Yahoo to pay US$50 million in data breach damages
A US$50-million payout has been agreed by Yahoo to compensate account owners who may have had their data stolen or compromised during the data breaches that occurred in 2013 and 2014. The agreement still needs to be legally confirmed by the California federal court, but once that happens millions of Yahoo users will be able to make claims against the tech company. This lawsuit is only applicable to the 200 million Yahoo accountholders in the US and Israel who were affected by the breaches; the August 2013 breach is believed to have affected three billion people worldwide.
The deal involves offering US$25 an hour for time lost dealing with the effects of the data breaches to holders of compromised Yahoo accounts. If a user can provide documented evidence of data loss or identity theft, then that person can claim up to US$375 (15 hours). Those without thorough evidence can still make a claim, but the amount drops to a limit of US$125 (five hours). Yahoo will also pay for two years worth of free credit-monitoring services for accountholders, which will be provided by AllClear.

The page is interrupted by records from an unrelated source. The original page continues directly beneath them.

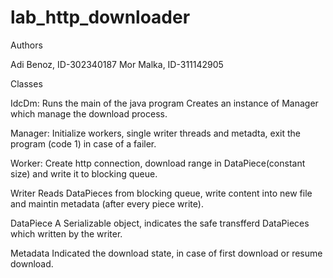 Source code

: # lab_http_downloader

Authors

Adi Benoz, ID-302340187
Mor Malka, ID-311142905



Classes

IdcDm:
Runs the main of the java program
Creates an instance of Manager which manage the download process.

Manager:
Initialize workers, single writer threads and metadta, exit the program (code 1) in case of a failer.

Worker:
Create http connection, download range in DataPiece(constant size) and write it to blocking queue.

Writer
Reads DataPieces from blocking queue, write content into new file and maintin metadata (after every piece write).

DataPiece
A Serializable object, indicates the safe transfferd DataPieces which written by the writer.

Metadata
Indicated the download state, in case of first download or resume download. 

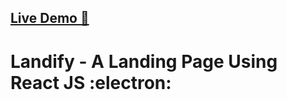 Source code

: ## [Live Demo :tada:]('https://friendly-borg-01e221.netlify.app/') 
# Landify - A Landing Page Using React JS :electron:

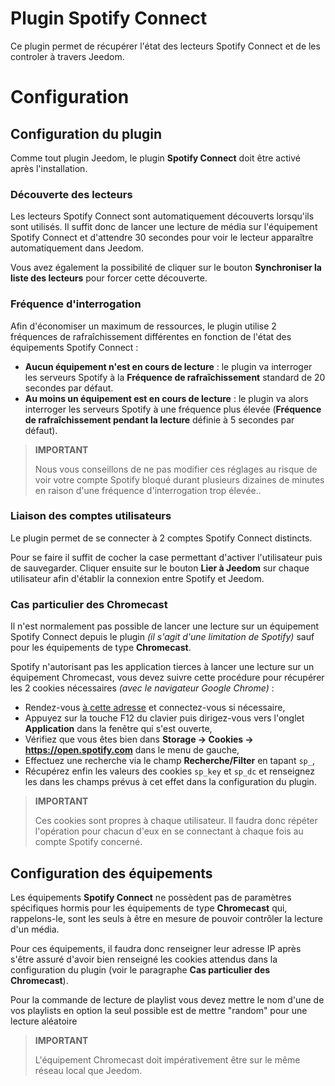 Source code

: # Plugin Spotify Connect

Ce plugin permet de récupérer l'état des lecteurs Spotify Connect et de les controler à travers Jeedom.

# Configuration

## Configuration du plugin

Comme tout plugin Jeedom, le plugin **Spotify Connect** doit être activé après l'installation.

### Découverte des lecteurs

Les lecteurs Spotify Connect sont automatiquement découverts lorsqu'ils sont utilisés. Il suffit donc de lancer une lecture de média sur l'équipement Spotify Connect et d'attendre 30 secondes pour voir le lecteur apparaître automatiquement dans Jeedom.

Vous avez également la possibilité de cliquer sur le bouton **Synchroniser la liste des lecteurs** pour forcer cette découverte.

### Fréquence d'interrogation

Afin d'économiser un maximum de ressources, le plugin utilise 2 fréquences de rafraîchissement différentes en fonction de l'état des équipements Spotify Connect :

- **Aucun équipement n'est en cours de lecture** : le plugin va interroger les serveurs Spotify à la **Fréquence de rafraîchissement** standard de 20 secondes par défaut.
- **Au moins un équipement est en cours de lecture** : le plugin va alors interroger les serveurs Spotify à une fréquence plus élevée (**Fréquence de rafraîchissement pendant la lecture** définie à 5 secondes par défaut).

>**IMPORTANT**
>
>Nous vous conseillons de ne pas modifier ces réglages au risque de voir votre compte Spotify bloqué durant plusieurs dizaines de minutes en raison d'une fréquence d'interrogation trop élevée..

### Liaison des comptes utilisateurs

Le plugin permet de se connecter à 2 comptes Spotify Connect distincts.

Pour se faire il suffit de cocher la case permettant d'activer l'utilisateur puis de sauvegarder. Cliquer ensuite sur le bouton **Lier à Jeedom** sur chaque utilisateur afin d'établir la connexion entre Spotify et Jeedom.

### Cas particulier des Chromecast

Il n'est normalement pas possible de lancer une lecture sur un équipement Spotify Connect depuis le plugin *(il s'agit d'une limitation de Spotify)* sauf pour les équipements de type **Chromecast**.

Spotify n'autorisant pas les application tierces à lancer une lecture sur un équipement Chromecast, vous devez suivre cette procédure pour récupérer les 2 cookies nécessaires *(avec le navigateur Google Chrome)* :

- Rendez-vous [à cette adresse](https://open.spotify.com/) et connectez-vous si nécessaire,
- Appuyez sur la touche F12 du clavier puis dirigez-vous vers l'onglet **Application** dans la fenêtre qui s'est ouverte,
- Vérifiez que vous êtes bien dans **Storage → Cookies → https://open.spotify.com** dans le menu de gauche,
- Effectuez une recherche via le champ **Recherche/Filter** en tapant ``sp_``,
- Récupérez enfin les valeurs des cookies ``sp_key`` et ``sp_dc`` et renseignez les dans les champs prévus à cet effet dans la configuration du plugin.

>**IMPORTANT**
>
>Ces cookies sont propres à chaque utilisateur. Il faudra donc répéter l'opération pour chacun d'eux en se connectant à chaque fois au compte Spotify concerné.

## Configuration des équipements

Les équipements **Spotify Connect** ne possèdent pas de paramètres spécifiques hormis pour les équipements de type **Chromecast** qui, rappelons-le, sont les seuls à être en mesure de pouvoir contrôler la lecture d'un média.

Pour ces équipements, il faudra donc renseigner leur adresse IP après s'être assuré d'avoir bien renseigné les cookies attendus dans la configuration du plugin (voir le paragraphe **Cas particulier des Chromecast**).

Pour la commande de lecture de playlist vous devez mettre le nom d'une de vos playlists en option la seul possible est de mettre "random" pour une lecture aléatoire

>**IMPORTANT**
>
>L'équipement Chromecast doit impérativement être sur le même réseau local que Jeedom.
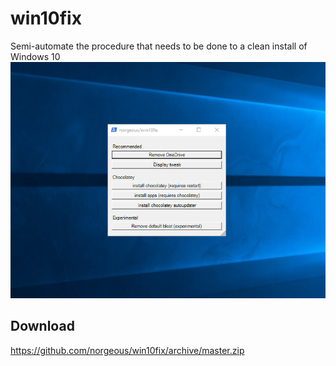 # win10fix
Semi-automate the procedure that needs to be done to a clean install of Windows 10
![ScreenShot](app/preview.png)

## Download
https://github.com/norgeous/win10fix/archive/master.zip
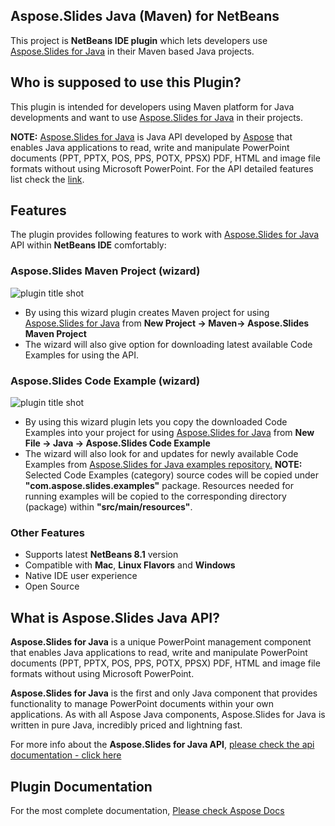 ﻿## Aspose.Slides Java (Maven) for NetBeans

This project is **NetBeans IDE plugin**  which lets developers use [Aspose.Slides for Java](https://www.aspose.com/products/slides/java) in their Maven based Java projects. 

## Who is supposed to use this **Plugin?**

This plugin is intended for developers using Maven platform for Java developments and want to use [Aspose.Slides for Java](https://www.aspose.com/products/slides/java) in their projects.

**NOTE:** [Aspose.Slides for Java](https://www.aspose.com/products/slides/java) is Java API developed by [Aspose](http://aspose.com) that enables Java applications to read, write and manipulate PowerPoint documents (PPT, PPTX, POS, PPS, POTX, PPSX) PDF, HTML and image file formats without using Microsoft PowerPoint. For the API detailed features list check the [link](https://www.aspose.com/products/slides/java).

## **Features**

The plugin provides following features to work with [Aspose.Slides for Java](https://www.aspose.com/products/slides/java) API within **NetBeans IDE** comfortably:

### Aspose.Slides Maven Project (wizard)
![plugin title shot](http://i.imgur.com/WgqE1lT.png)

*   By using this wizard plugin creates Maven project for using [Aspose.Slides for Java](https://www.aspose.com/products/slides/java) from **New Project -> Maven-> Aspose.Slides Maven Project**
*   The wizard will also give option for downloading latest available Code Examples for using the API.

### Aspose.Slides Code Example (wizard)
![plugin title shot](http://i.imgur.com/IFie2Rq.png)
*   By using this wizard plugin lets you copy the downloaded Code Examples into your project for using [Aspose.Slides for Java](https://www.aspose.com/products/slides/java) from **New File -> Java -> Aspose.Slides Code Example**
*   The wizard will also look for and updates for newly available Code Examples from [Aspose.Slides for Java examples repository.](https://github.com/aspose-slides/Aspose.Slides-for-Java/tree/master/Examples)
     **NOTE:** Selected Code Examples (category) source codes will be copied under **"com.aspose.slides.examples"** package. Resources needed for running examples will be copied to the corresponding directory (package) within **"src/main/resources"**.	    

### Other Features

*   Supports latest **NetBeans 8.1** version
*   Compatible with **Mac**, **Linux Flavors** and **Windows**
*   Native IDE user experience
*   Open Source

## What is Aspose.Slides Java API?

**Aspose.Slides for Java** is a unique PowerPoint management component that enables Java applications to read, write and manipulate PowerPoint documents (PPT, PPTX, POS, PPS, POTX, PPSX) PDF, HTML and image file formats without using Microsoft PowerPoint.

**Aspose.Slides for Java** is the first and only Java component that provides functionality to manage PowerPoint documents within your own applications. As with all Aspose Java components, Aspose.Slides for Java is written in pure Java, incredibly priced and lightning fast.

For more info about the **Aspose.Slides for Java API**, [please check the api documentation - click here](https://apireference.aspose.com/java/slides)

## Plugin Documentation

For the most complete documentation,  [Please check Aspose Docs](https://docs.aspose.com/display/slidesjava/Aspose.Slides+Java+for+NetBeans+-+Maven)
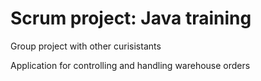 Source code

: # Scrum project: Java training
Group project with other curisistants

Application for controlling and handling warehouse orders
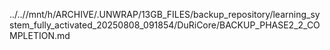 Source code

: ../..//mnt/h/ARCHIVE/.UNWRAP/13GB_FILES/backup_repository/learning_system_fully_activated_20250808_091854/DuRiCore/BACKUP_PHASE2_2_COMPLETION.md
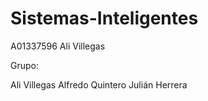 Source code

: # Sistemas-Inteligentes
A01337596
Ali Villegas


Grupo:

Ali Villegas 
Alfredo Quintero
Julián Herrera
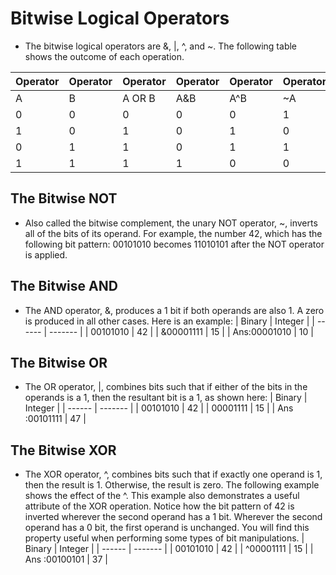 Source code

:# Bitwise Logical Operators 

- The bitwise logical operators are &, |, ^, and ~. The following table shows the outcome of each operation.

| Operator | Operator | Operator | Operator | Operator | Operator |
| -------- | -------- | -------- | -------- | -------- | -------- |
| A | B | A OR B | A&B | A^B | ~A |
| 0 | 0 | 0 | 0 | 0 | 1 |
| 1 | 0 | 1 | 0 | 1 | 0 |
| 0 | 1 | 1 | 0 | 1 | 1 |
| 1 | 1 | 1 | 1 | 0 | 0 |

## The Bitwise NOT

- Also called the bitwise complement, the unary NOT operator, ~, inverts all of the bits of its operand. For example, the number 42, which has the following bit pattern:
    00101010 
    becomes 11010101 after the NOT operator is applied.

## The Bitwise AND

- The AND operator, &, produces a 1 bit if both operands are also 1. A zero is produced in all 
other cases. Here is an example:
    | Binary | Integer |
    | ------ | ------- |
    |  00101010 | 42 |
    | &00001111 |  15 |
    | Ans:00001010 | 10 |

## The Bitwise OR

- The OR operator, |, combines bits such that if either of the bits in the operands is a 1, then the resultant bit is a 1, as shown here:
    | Binary | Integer |
    | ------ | ------- |
    |  00101010 | 42 |
    |  00001111 | 15 | 
    | Ans :00101111 | 47 |

## The Bitwise XOR

- The XOR operator, ^, combines bits such that if exactly one operand is 1, then the result is 1. Otherwise, the result is zero. The following example shows the effect of the ^. This example also demonstrates a useful attribute of the XOR operation. Notice how the bit pattern of 42 is inverted wherever the second operand has a 1 bit. Wherever the second operand has a 0 bit, the first operand is unchanged. You will find this property useful when performing some types of bit manipulations.
    | Binary | Integer |
    | ------ | ------- |
    |  00101010 | 42 |
    |  ^00001111 | 15 |
    | Ans :00100101 | 37 |  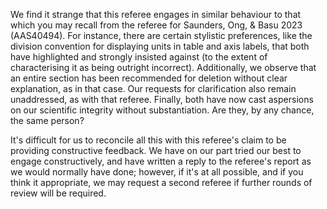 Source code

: We find it strange that this referee engages in similar behaviour to that which you may recall from the referee for Saunders, Ong, & Basu 2023 (AAS40494). For instance, there are certain stylistic preferences, like the division convention for displaying units in table and axis labels, that both have highlighted and strongly insisted against (to the extent of characterising it as being outright incorrect). Additionally, we observe that an entire section has been recommended for deletion without clear explanation, as in that case. Our requests for clarification also remain unaddressed, as with that referee. Finally, both have now cast aspersions on our scientific integrity without substantiation. Are they, by any chance, the same person?

It's difficult for us to reconcile all this with this referee's claim to be providing constructive feedback. We have on our part tried our best to engage constructively, and have written a reply to the referee's report as we would normally have done; however, if it's at all possible, and if you think it appropriate, we may request a second referee if further rounds of review will be required. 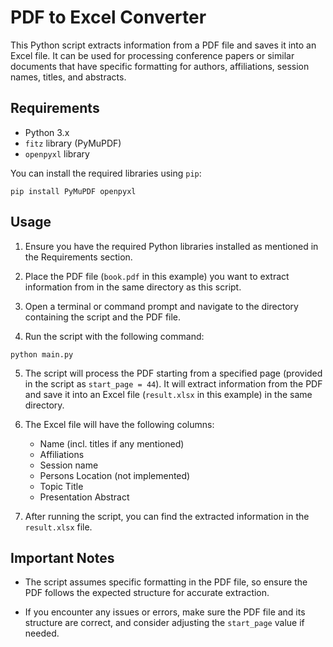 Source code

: # PDF to Excel Converter

This Python script extracts information from a PDF file and saves it into an Excel file. It can be used for processing conference papers or similar documents that have specific formatting for authors, affiliations, session names, titles, and abstracts.

## Requirements

- Python 3.x
- `fitz` library (PyMuPDF)
- `openpyxl` library

You can install the required libraries using `pip`:
 
`pip install PyMuPDF openpyxl`


## Usage

1. Ensure you have the required Python libraries installed as mentioned in the Requirements section.

2. Place the PDF file (`book.pdf` in this example) you want to extract information from in the same directory as this script.

3. Open a terminal or command prompt and navigate to the directory containing the script and the PDF file.

4. Run the script with the following command:

`python main.py`


5. The script will process the PDF starting from a specified page (provided in the script as `start_page = 44`). It will extract information from the PDF and save it into an Excel file (`result.xlsx` in this example) in the same directory.

6. The Excel file will have the following columns:

   - Name (incl. titles if any mentioned)
   - Affiliations
   - Session name
   - Persons Location (not implemented)
   - Topic Title
   - Presentation Abstract

7. After running the script, you can find the extracted information in the `result.xlsx` file.

## Important Notes

- The script assumes specific formatting in the PDF file, so ensure the PDF follows the expected structure for accurate extraction.

- If you encounter any issues or errors, make sure the PDF file and its structure are correct, and consider adjusting the `start_page` value if needed.

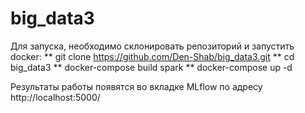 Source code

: # big_data3
Для запуска, необходимо склонировать репозиторий и запустить docker:
    ** git clone https://github.com/Den-Shab/big_data3.git
    ** cd big_data3
    ** docker-compose build spark
    ** docker-compose up -d

Результаты работы появятся во вкладке MLflow по адресу http://localhost:5000/
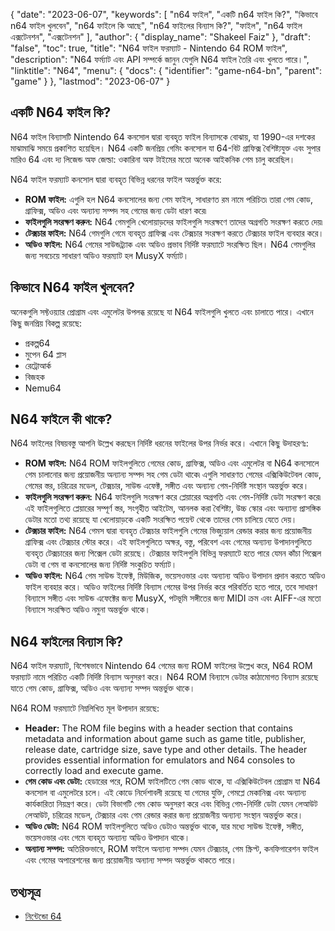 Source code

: {
  "date": "2023-06-07",
  "keywords": [
"n64 ফাইল",
"একটি n64 ফাইল কি?",
"কিভাবে n64 ফাইল খুলবেন",
"n64 ফাইলে কি আছে",
"n64 ফাইলের বিন্যাস কি?",
"ফাইল",
"n64 ফাইল এক্সটেনশন",
"এক্সটেনশন"
],
  "author": {
    "display_name": "Shakeel Faiz"
},
  "draft": "false",
  "toc": true,
  "title": "N64 ফাইল ফরম্যাট - Nintendo 64 ROM ফাইল",
  "description": "N64 ফর্ম্যাট এবং API সম্পর্কে জানুন যেগুলি N64 ফাইল তৈরি এবং খুলতে পারে।",
  "linktitle": "N64",
  "menu": {
    "docs": {
      "identifier": "game-n64-bn",
      "parent": "game"
}
},
  "lastmod": "2023-06-07"
}

## একটি N64 ফাইল কি?

N64 ফাইল বিন্যাসটি Nintendo 64 কনসোল দ্বারা ব্যবহৃত ফাইল বিন্যাসকে বোঝায়, যা 1990-এর দশকের মাঝামাঝি সময়ে প্রকাশিত হয়েছিল। N64 একটি জনপ্রিয় গেমিং কনসোল যা 64-বিট গ্রাফিক্স বৈশিষ্ট্যযুক্ত এবং সুপার মারিও 64 এবং দ্য লিজেন্ড অফ জেল্ডা: ওকারিনা অফ টাইমের মতো অনেক আইকনিক গেম চালু করেছিল।

N64 ফাইল ফরম্যাট কনসোল দ্বারা ব্যবহৃত বিভিন্ন ধরনের ফাইল অন্তর্ভুক্ত করে:

- **ROM ফাইল:** এগুলি হল N64 কনসোলের জন্য গেম ফাইল, সাধারণত রম নামে পরিচিত৷ তারা গেম কোড, গ্রাফিক্স, অডিও এবং অন্যান্য সম্পদ সহ গেমের জন্য ডেটা ধারণ করে৷
- **ফাইলগুলি সংরক্ষণ করুন:** N64 গেমগুলি খেলোয়াড়দের ফাইলগুলি সংরক্ষণে তাদের অগ্রগতি সংরক্ষণ করতে দেয়৷
- **টেক্সচার ফাইল:** N64 গেমগুলি গেমে ব্যবহৃত গ্রাফিক্স এবং টেক্সচার সংরক্ষণ করতে টেক্সচার ফাইল ব্যবহার করে।
- **অডিও ফাইল:** N64 গেমের সাউন্ডট্র্যাক এবং অডিও প্রভাব নির্দিষ্ট ফরম্যাটে সংরক্ষিত ছিল। N64 গেমগুলির জন্য সবচেয়ে সাধারণ অডিও ফরম্যাট হল MusyX ফর্ম্যাট।

## কিভাবে N64 ফাইল খুলবেন?

অনেকগুলি সফ্টওয়্যার প্রোগ্রাম এবং এমুলেটর উপলব্ধ রয়েছে যা N64 ফাইলগুলি খুলতে এবং চালাতে পারে। এখানে কিছু জনপ্রিয় বিকল্প রয়েছে:

- প্রকল্প64
- মুপেন 64 প্লাস
- রেট্রোআর্ক
- বিজহক
- Nemu64

## N64 ফাইলে কী থাকে?

N64 ফাইলের বিষয়বস্তু আপনি উল্লেখ করছেন নির্দিষ্ট ধরনের ফাইলের উপর নির্ভর করে। এখানে কিছু উদাহরণঃ:

- **ROM ফাইল:** N64 ROM ফাইলগুলিতে গেমের কোড, গ্রাফিক্স, অডিও এবং এমুলেটর বা N64 কনসোলে গেম চালানোর জন্য প্রয়োজনীয় অন্যান্য সম্পদ সহ গেম ডেটা থাকে৷ এগুলি সাধারণত গেমের এক্সিকিউটেবল কোড, গেমের স্তর, চরিত্রের মডেল, টেক্সচার, সাউন্ড এফেক্ট, সঙ্গীত এবং অন্যান্য গেম-নির্দিষ্ট সংস্থান অন্তর্ভুক্ত করে।
- **ফাইলগুলি সংরক্ষণ করুন:** N64 ফাইলগুলি সংরক্ষণ করে প্লেয়ারের অগ্রগতি এবং গেম-নির্দিষ্ট ডেটা সংরক্ষণ করে৷ এই ফাইলগুলিতে প্লেয়ারের সম্পূর্ণ স্তর, সংগৃহীত আইটেম, আনলক করা বৈশিষ্ট্য, উচ্চ স্কোর এবং অন্যান্য প্রাসঙ্গিক ডেটার মতো তথ্য রয়েছে যা খেলোয়াড়কে একটি সংরক্ষিত পয়েন্ট থেকে তাদের গেম চালিয়ে যেতে দেয়।
- **টেক্সচার ফাইল:** N64 গেমস দ্বারা ব্যবহৃত টেক্সচার ফাইলগুলি গেমের ভিজ্যুয়াল রেন্ডার করার জন্য প্রয়োজনীয় গ্রাফিক্স এবং টেক্সচার স্টোর করে। এই ফাইলগুলিতে অক্ষর, বস্তু, পরিবেশ এবং গেমের অন্যান্য উপাদানগুলিতে ব্যবহৃত টেক্সচারের জন্য পিক্সেল ডেটা রয়েছে। টেক্সচার ফাইলগুলি বিভিন্ন ফরম্যাটে হতে পারে যেমন কাঁচা পিক্সেল ডেটা বা গেম বা কনসোলের জন্য নির্দিষ্ট সংকুচিত ফর্ম্যাট।
- **অডিও ফাইল:** N64 গেম সাউন্ড ইফেক্ট, মিউজিক, ভয়েসওভার এবং অন্যান্য অডিও উপাদান প্রদান করতে অডিও ফাইল ব্যবহার করে। অডিও ফাইলের নির্দিষ্ট বিন্যাস গেমের উপর নির্ভর করে পরিবর্তিত হতে পারে, তবে সাধারণ বিন্যাসে সঙ্গীত এবং সাউন্ড এফেক্টের জন্য MusyX, পটভূমি সঙ্গীতের জন্য MIDI ক্রম এবং AIFF-এর মতো বিন্যাসে সংরক্ষিত অডিও নমুনা অন্তর্ভুক্ত থাকে।

## N64 ফাইলের বিন্যাস কি?

N64 ফাইল ফরম্যাট, বিশেষভাবে Nintendo 64 গেমের জন্য ROM ফাইলের উল্লেখ করে, N64 ROM ফরম্যাট নামে পরিচিত একটি নির্দিষ্ট বিন্যাস অনুসরণ করে। N64 ROM বিন্যাসে ডেটার কাঠামোগত বিন্যাস রয়েছে যাতে গেম কোড, গ্রাফিক্স, অডিও এবং অন্যান্য সম্পদ অন্তর্ভুক্ত থাকে।

N64 ROM ফরম্যাটে নিম্নলিখিত মূল উপাদান রয়েছে:

- **Header:** The ROM file begins with a header section that contains metadata and information about game such as game title, publisher, release date, cartridge size, save type and other details. The header provides essential information for emulators and N64 consoles to correctly load and execute game.
- **গেম কোড এবং ডেটা:** হেডারের পরে, ROM ফাইলটিতে গেম কোড থাকে, যা এক্সিকিউটেবল প্রোগ্রাম যা N64 কনসোল বা এমুলেটরে চলে। এই কোডে নির্দেশাবলী রয়েছে যা গেমের যুক্তি, গেমপ্লে মেকানিক্স এবং অন্যান্য কার্যকারিতা নিয়ন্ত্রণ করে। ডেটা বিভাগটি গেম কোড অনুসরণ করে এবং বিভিন্ন গেম-নির্দিষ্ট ডেটা যেমন লেআউট লেআউট, চরিত্রের মডেল, টেক্সচার এবং গেম রেন্ডার করার জন্য প্রয়োজনীয় অন্যান্য সংস্থান অন্তর্ভুক্ত করে।
- **অডিও ডেটা:** N64 ROM ফাইলগুলিতে অডিও ডেটাও অন্তর্ভুক্ত থাকে, যার মধ্যে সাউন্ড ইফেক্ট, সঙ্গীত, ভয়েসওভার এবং গেমে ব্যবহৃত অন্যান্য অডিও উপাদান থাকে।
- **অন্যান্য সম্পদ:** অতিরিক্তভাবে, ROM ফাইলে অন্যান্য সম্পদ যেমন টেক্সচার, গেম স্ক্রিপ্ট, কনফিগারেশন ফাইল এবং গেমের অপারেশনের জন্য প্রয়োজনীয় অন্যান্য সম্পদ অন্তর্ভুক্ত থাকতে পারে।

## তথ্যসূত্র
* [নিন্টেন্ডো 64](https://en.wikipedia.org/wiki/Nintendo_64)


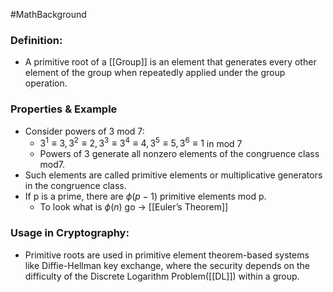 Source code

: #MathBackground 
### Definition:
- A primitive root of a [[Group]] is an element that generates every other element of the group when repeatedly applied under the group operation.
### Properties & Example 
- Consider powers of 3 mod 7:  
	- $3^1 \equiv 3, 3^2 \equiv 2,3^3 \equiv 3^4 \equiv 4,3^5 \equiv 5,3^6 \equiv 1$ in mod 7
	- Powers of 3 generate all nonzero elements of the congruence class mod7.
- Such elements are called primitive elements or multiplicative generators in the congruence class.
- If p is a prime, there are $\phi(p − 1)$ primitive elements mod p.
	- To look what is $\phi(n)$ go -> [[Euler’s Theorem]]
### Usage in Cryptography:
- Primitive roots are used in primitive element theorem-based systems like Diffie-Hellman key exchange, where the security depends on the difficulty of the Discrete Logarithm Problem([[DL]]) within a group. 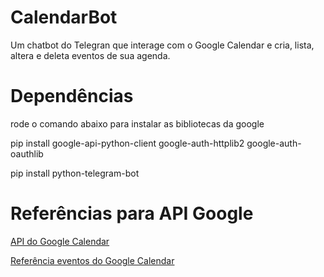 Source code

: # CalendarBot
Um chatbot do Telegran que interage com o Google Calendar e cria, lista, altera e deleta eventos de sua agenda.

# Dependências
rode o comando abaixo para instalar as bibliotecas da google

pip install google-api-python-client google-auth-httplib2 google-auth-oauthlib

pip install python-telegram-bot 

# Referências para API Google

[API do Google Calendar](https://developers.google.com/calendar/quickstart/python)

[Referência eventos do Google Calendar](https://developers.google.com/calendar/v3/reference/events)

The US$50 million payout will be split between Yahoo’s parent company Verizon and Altaba Inc., which is an investment firm that was created from Verizon’s US$4.48 billion acquisition of the web service provider in 2017. The breaches caused Verizon to shave US$350 million off the original offer of US$4.8 billion, and it’s likely the financial consequences of the hacks will be ongoing for some time yet. Yahoo took two years to disclose the breaches, a move that has been justly criticized.